(Saved entries)
__________________________________________________
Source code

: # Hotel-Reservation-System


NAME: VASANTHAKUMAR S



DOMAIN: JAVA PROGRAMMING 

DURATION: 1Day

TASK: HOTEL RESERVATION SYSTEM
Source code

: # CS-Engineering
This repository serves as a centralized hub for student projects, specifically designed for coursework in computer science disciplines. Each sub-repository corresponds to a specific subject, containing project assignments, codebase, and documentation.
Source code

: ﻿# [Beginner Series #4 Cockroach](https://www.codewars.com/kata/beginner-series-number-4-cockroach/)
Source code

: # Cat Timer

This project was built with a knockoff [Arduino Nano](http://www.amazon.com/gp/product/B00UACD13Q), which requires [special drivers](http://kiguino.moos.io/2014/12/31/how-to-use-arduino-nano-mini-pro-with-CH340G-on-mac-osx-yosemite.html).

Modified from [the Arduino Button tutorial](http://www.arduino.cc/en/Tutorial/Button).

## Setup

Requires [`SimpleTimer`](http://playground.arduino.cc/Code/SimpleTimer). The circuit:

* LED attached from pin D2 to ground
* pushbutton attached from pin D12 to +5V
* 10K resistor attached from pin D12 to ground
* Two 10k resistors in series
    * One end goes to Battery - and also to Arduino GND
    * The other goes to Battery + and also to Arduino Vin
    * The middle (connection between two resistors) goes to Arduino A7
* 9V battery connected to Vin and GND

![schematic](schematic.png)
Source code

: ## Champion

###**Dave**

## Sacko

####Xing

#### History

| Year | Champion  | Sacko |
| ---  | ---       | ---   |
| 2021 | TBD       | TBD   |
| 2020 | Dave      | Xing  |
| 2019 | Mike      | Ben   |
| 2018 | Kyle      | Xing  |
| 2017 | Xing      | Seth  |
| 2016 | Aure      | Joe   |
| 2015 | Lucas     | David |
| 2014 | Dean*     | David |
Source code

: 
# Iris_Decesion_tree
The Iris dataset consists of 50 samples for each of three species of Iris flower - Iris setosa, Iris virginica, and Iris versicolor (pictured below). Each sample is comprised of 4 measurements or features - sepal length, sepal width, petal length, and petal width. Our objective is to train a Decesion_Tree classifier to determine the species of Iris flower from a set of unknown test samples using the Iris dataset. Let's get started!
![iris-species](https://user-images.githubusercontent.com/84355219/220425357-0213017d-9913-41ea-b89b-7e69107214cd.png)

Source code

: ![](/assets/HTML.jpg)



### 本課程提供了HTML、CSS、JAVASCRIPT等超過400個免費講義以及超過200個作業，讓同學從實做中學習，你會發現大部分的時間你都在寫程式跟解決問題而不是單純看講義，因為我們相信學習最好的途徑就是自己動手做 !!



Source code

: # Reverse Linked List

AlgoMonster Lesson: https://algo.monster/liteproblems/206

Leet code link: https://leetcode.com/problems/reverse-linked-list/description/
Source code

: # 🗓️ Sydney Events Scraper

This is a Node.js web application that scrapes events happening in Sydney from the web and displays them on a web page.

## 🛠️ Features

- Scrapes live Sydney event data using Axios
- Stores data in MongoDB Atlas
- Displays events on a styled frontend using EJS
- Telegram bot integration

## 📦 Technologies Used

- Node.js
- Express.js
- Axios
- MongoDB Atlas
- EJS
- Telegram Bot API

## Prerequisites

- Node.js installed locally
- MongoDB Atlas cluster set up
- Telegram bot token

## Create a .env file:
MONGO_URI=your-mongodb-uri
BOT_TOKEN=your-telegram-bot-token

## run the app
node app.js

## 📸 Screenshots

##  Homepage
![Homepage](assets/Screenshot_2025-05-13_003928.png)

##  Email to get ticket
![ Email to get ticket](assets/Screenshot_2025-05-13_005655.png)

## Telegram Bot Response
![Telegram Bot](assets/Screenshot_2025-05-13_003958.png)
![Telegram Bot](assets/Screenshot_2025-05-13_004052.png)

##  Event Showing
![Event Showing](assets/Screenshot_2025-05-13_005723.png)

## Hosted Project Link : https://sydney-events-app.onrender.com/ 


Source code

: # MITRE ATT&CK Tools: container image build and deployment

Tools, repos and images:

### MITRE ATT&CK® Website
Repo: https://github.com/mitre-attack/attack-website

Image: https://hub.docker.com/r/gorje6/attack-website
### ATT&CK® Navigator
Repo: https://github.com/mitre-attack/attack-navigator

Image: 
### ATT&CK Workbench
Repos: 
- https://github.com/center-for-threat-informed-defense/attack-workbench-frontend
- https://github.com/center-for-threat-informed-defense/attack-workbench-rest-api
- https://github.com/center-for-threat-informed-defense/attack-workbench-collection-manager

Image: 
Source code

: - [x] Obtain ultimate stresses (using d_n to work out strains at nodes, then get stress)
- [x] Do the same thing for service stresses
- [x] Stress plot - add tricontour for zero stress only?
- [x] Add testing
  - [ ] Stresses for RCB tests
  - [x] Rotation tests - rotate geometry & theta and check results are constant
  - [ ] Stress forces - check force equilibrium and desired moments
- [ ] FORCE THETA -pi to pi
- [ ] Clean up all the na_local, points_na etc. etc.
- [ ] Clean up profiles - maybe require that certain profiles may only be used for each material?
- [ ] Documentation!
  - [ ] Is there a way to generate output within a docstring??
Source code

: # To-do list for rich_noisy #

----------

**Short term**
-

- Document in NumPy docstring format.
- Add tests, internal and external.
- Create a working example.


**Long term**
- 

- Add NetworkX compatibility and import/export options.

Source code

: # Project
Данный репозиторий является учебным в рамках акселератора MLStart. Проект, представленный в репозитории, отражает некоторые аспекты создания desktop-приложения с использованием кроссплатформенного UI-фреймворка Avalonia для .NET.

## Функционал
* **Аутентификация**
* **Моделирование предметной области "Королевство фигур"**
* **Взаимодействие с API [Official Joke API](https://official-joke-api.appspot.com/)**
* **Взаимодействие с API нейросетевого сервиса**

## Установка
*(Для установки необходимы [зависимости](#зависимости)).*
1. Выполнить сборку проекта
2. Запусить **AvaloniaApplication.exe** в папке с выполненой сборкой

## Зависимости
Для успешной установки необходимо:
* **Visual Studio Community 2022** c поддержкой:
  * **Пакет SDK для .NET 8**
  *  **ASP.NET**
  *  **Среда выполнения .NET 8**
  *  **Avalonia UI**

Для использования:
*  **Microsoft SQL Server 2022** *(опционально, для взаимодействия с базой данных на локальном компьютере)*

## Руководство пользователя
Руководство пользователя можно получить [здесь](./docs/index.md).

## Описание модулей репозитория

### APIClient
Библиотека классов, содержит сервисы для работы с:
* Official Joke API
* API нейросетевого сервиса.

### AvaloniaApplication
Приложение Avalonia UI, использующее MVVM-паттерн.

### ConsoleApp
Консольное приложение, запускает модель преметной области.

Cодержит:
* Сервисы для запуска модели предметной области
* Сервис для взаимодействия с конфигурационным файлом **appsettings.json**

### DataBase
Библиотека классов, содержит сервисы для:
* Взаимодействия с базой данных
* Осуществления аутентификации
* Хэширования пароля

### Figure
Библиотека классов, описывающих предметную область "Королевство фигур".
__________________________________________________
> Task statement
Would you show every line in the data above that contains the string "базой"?

> Task answer
*  **Microsoft SQL Server 2022** *(опционально, для взаимодействия с базой данных на локальном компьютере)*
* Взаимодействия с базой данных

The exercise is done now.